The layout has been exhibited a number of times by Ian’s friend, Brian Fayle, as an interesting layout that we all can learn from. The photos above give you some idea of the over-all shape of the layout (left) and the kinds of mini-scenes produced by treating the whole as a 3-D artwork (right). For more of Brian’s photos of this remarkable layout, see Scrapbook #79.
HOMAGE TO ESCHER
By Koike Noriyuki (nickname “Rehsi”)
Rehsi’s layout is designed to be viewed as a work of art, inspired by the topsy-turvy world of M. C. Escher’s print, “Relativity.” Mounted in a TV gimbel, the layout can be turned in any direction for viewing. There are photos from several angles in Scrapbook #67a.
The design issues and engineering challenges of planning and building this layout give me a headache! They’re explained, along with the ways that Rehsi solved them, at his website. His methods for keeping the little trolleys on the track—and maintaining electrical contact—are fascinating in themselves. But I find it very satisfying just to look at this delightful creation. I think Rehsi’s wonderful and surprisingly scenic little layout pretty well defines the word, “”remarkable.”
CLASSIC SMALL LAYOUTS V E R S I O N 2.0
In 2002 some members of the Small Layout Design Discussion Group on Yahoo nominated their choices for Classic Small Layouts, the most admired designs. The resulting consensus list was posted on the Group site and published here as Scrapbook #4. The Classic Layouts were chosen because they had been selected by a great many model railroaders as inspirations for their own layouts. That is, they all have been “widely imitated.”

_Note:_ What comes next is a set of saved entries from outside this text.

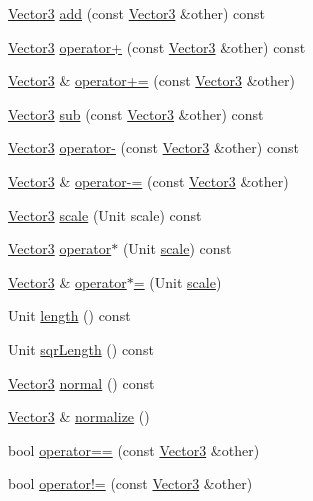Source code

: \begin{DoxyCompactItemize}
\item 
\hyperlink{class_race_tray_1_1_vector3}{Vector3} \hyperlink{group___math_gaf130562c28e9acf79a1947eae9bc583b}{add} (const \hyperlink{class_race_tray_1_1_vector3}{Vector3} \&other) const 
\item 
\hyperlink{class_race_tray_1_1_vector3}{Vector3} \hyperlink{group___math_ga66fc04cc87dd36820cc8cad9d3ba7fae}{operator+} (const \hyperlink{class_race_tray_1_1_vector3}{Vector3} \&other) const 
\item 
\hyperlink{class_race_tray_1_1_vector3}{Vector3} \& \hyperlink{group___math_ga5ccb50254f27230d20aab11372215fbc}{operator+=} (const \hyperlink{class_race_tray_1_1_vector3}{Vector3} \&other)
\item 
\hyperlink{class_race_tray_1_1_vector3}{Vector3} \hyperlink{group___math_ga76645af9d0562c9964fcd0850a327288}{sub} (const \hyperlink{class_race_tray_1_1_vector3}{Vector3} \&other) const 
\item 
\hyperlink{class_race_tray_1_1_vector3}{Vector3} \hyperlink{group___math_gaa69c327bce74c6fccc67732aa72d51e4}{operator-\/} (const \hyperlink{class_race_tray_1_1_vector3}{Vector3} \&other) const 
\item 
\hyperlink{class_race_tray_1_1_vector3}{Vector3} \& \hyperlink{group___math_gae0287f848b8e46e8e2abbaa1a8940f9d}{operator-\/=} (const \hyperlink{class_race_tray_1_1_vector3}{Vector3} \&other)
\item 
\hyperlink{class_race_tray_1_1_vector3}{Vector3} \hyperlink{group___math_ga9282288d74a882eb1b049abc21f8b0c7}{scale} (Unit scale) const 
\item 
\hyperlink{class_race_tray_1_1_vector3}{Vector3} \hyperlink{group___math_ga89a8462c9f9c3802cbc7092f234e9a04}{operator$\ast$} (Unit \hyperlink{group___math_ga9282288d74a882eb1b049abc21f8b0c7}{scale}) const 
\item 
\hyperlink{class_race_tray_1_1_vector3}{Vector3} \& \hyperlink{group___math_gaf2ead3fae3ec911d2d0ece2c88f0488c}{operator$\ast$=} (Unit \hyperlink{group___math_ga9282288d74a882eb1b049abc21f8b0c7}{scale})
\item 
Unit \hyperlink{group___math_ga060ae22a7ea4202c7d401bbcb0c0732d}{length} () const 
\item 
Unit \hyperlink{group___math_ga0642d7d561ce609f96b1df8ad6c8bb8a}{sqr\-Length} () const 
\item 
\hyperlink{class_race_tray_1_1_vector3}{Vector3} \hyperlink{group___math_ga822111c5601c2d6b8dab069acd2df835}{normal} () const 
\item 
\hyperlink{class_race_tray_1_1_vector3}{Vector3} \& \hyperlink{group___math_ga606bb7deceeda5a9cab17e22e1aed668}{normalize} ()
\item 
bool \hyperlink{group___math_gacc0738d9f3ef7de9deb35b27472e6397}{operator==} (const \hyperlink{class_race_tray_1_1_vector3}{Vector3} \&other)
\item 
bool \hyperlink{group___math_ga618208f396f28328642826f06fcab560}{operator!=} (const \hyperlink{class_race_tray_1_1_vector3}{Vector3} \&other)
\end{DoxyCompactItemize}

From the perspective of 2010, some 96 months later, it’s clear that a couple of the selections were not as popular as they seemed then, and other, newer designs are now inspiring even more new layouts. So it’s time for a re-examination of the Classics list. Here is Version 2.0 — Classic Small Layouts as viewed in 2010. There are several new additions! All layouts are drawn at approximately the same scale so you can see their relative sizes. They’re presented here in chronological order. It’s a remarkable collection!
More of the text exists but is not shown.